-- Directions for this task --
Using the records below, copy every line that holds the string "Green".

-- Provided data --
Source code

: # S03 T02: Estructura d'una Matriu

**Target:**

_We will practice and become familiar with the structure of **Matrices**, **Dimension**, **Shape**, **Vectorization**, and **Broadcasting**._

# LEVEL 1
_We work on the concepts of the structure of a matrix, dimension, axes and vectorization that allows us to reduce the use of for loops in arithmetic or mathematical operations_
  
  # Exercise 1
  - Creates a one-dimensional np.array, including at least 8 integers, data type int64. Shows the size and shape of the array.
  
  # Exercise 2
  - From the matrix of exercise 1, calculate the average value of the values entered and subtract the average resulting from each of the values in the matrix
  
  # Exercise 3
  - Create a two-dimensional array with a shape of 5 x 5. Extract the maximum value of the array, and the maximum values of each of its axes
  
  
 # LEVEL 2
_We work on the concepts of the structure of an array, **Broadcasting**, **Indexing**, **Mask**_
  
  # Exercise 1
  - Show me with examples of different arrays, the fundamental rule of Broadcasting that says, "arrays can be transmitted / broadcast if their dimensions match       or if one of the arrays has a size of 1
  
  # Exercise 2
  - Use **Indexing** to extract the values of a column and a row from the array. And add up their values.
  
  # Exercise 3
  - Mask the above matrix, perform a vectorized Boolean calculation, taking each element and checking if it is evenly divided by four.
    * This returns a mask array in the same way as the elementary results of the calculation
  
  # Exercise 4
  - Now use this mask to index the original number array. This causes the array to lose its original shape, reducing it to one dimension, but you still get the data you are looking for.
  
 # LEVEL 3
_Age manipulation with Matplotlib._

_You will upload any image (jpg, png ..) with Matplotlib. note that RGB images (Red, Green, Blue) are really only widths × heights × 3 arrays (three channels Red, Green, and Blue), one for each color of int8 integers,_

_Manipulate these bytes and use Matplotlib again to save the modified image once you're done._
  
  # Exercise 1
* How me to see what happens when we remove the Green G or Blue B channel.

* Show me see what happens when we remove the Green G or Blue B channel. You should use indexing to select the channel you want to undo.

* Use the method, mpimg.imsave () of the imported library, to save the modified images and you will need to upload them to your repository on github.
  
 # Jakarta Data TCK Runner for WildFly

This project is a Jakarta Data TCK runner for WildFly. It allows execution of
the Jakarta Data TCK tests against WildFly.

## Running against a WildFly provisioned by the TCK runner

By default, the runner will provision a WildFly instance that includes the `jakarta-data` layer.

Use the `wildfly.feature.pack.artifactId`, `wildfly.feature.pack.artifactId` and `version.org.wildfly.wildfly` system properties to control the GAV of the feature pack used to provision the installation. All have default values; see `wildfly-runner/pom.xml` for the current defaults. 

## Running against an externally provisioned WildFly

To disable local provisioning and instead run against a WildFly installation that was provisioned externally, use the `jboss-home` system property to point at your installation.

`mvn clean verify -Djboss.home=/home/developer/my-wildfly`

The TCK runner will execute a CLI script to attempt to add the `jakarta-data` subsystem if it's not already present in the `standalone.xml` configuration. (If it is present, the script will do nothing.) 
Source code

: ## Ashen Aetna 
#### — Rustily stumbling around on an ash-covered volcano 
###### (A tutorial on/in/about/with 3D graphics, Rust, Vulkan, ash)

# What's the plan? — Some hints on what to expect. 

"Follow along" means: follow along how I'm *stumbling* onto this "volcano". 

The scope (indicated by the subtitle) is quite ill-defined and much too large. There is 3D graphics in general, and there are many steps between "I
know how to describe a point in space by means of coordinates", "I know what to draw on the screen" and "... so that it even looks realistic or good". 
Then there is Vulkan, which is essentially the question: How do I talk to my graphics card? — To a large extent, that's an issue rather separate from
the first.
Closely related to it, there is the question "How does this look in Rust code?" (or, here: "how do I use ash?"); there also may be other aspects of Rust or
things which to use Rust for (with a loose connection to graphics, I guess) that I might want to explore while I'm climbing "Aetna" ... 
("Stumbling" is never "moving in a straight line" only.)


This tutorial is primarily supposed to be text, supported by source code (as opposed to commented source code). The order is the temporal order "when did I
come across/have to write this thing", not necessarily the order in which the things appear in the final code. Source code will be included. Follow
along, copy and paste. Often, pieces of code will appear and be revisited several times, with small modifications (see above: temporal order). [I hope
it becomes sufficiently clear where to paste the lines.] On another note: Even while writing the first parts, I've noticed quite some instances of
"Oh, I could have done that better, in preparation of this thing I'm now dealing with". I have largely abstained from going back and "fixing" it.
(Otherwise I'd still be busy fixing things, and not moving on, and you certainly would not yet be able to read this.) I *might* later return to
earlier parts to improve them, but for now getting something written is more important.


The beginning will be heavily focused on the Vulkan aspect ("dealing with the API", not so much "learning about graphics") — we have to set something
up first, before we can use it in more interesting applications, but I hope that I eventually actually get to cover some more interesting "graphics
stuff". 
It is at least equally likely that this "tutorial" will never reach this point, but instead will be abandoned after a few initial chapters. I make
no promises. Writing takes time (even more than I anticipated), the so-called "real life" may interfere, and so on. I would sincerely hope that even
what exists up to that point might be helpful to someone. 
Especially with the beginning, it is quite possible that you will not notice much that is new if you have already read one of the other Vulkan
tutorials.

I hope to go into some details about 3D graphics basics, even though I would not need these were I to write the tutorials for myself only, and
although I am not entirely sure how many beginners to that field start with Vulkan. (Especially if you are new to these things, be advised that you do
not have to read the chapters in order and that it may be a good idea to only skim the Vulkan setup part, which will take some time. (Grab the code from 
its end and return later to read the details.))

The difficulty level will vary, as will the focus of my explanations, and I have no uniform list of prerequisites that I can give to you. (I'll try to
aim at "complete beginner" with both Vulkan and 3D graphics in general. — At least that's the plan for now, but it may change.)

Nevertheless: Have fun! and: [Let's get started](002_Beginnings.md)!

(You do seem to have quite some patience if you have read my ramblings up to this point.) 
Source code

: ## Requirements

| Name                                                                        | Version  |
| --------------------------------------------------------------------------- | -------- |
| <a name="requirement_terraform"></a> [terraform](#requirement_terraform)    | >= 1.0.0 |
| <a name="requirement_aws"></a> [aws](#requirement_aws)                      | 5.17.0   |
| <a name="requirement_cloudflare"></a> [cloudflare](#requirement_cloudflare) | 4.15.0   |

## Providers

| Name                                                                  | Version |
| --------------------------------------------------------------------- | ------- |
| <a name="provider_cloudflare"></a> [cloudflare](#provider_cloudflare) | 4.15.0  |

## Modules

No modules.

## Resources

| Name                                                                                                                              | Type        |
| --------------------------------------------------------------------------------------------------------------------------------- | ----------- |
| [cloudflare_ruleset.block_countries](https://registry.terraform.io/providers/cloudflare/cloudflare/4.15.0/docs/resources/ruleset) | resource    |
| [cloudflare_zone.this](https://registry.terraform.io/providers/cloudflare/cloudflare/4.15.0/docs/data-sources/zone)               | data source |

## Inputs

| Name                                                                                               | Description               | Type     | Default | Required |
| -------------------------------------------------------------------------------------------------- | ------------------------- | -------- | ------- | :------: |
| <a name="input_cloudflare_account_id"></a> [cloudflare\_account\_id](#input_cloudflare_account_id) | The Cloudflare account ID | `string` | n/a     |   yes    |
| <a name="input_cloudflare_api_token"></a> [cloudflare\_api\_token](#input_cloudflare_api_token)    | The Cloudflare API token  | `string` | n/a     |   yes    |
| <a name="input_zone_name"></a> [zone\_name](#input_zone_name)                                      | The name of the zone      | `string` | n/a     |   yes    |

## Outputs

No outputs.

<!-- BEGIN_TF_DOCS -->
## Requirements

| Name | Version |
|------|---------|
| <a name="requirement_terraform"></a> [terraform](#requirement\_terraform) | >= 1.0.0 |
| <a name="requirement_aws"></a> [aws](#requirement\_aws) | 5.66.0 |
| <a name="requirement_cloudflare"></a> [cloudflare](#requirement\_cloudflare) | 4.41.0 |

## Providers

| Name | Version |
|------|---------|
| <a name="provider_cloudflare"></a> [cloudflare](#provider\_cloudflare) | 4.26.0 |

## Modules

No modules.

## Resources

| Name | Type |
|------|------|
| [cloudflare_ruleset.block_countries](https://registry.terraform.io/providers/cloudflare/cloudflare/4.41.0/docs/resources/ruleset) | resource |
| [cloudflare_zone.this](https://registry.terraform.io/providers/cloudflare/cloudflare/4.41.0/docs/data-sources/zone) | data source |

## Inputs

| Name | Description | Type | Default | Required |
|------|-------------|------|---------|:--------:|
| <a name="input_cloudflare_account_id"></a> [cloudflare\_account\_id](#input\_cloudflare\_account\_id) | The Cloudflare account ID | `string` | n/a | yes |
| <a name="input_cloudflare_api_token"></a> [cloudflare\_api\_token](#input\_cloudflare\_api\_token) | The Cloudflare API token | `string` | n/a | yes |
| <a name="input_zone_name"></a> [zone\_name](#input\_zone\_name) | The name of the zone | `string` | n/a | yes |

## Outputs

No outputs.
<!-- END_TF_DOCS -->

-- Response to this exercise --
_You will upload any image (jpg, png ..) with Matplotlib. note that RGB images (Red, Green, Blue) are really only widths × heights × 3 arrays (three channels Red, Green, and Blue), one for each color of int8 integers,_
* How me to see what happens when we remove the Green G or Blue B channel.
* Show me see what happens when we remove the Green G or Blue B channel. You should use indexing to select the channel you want to undo.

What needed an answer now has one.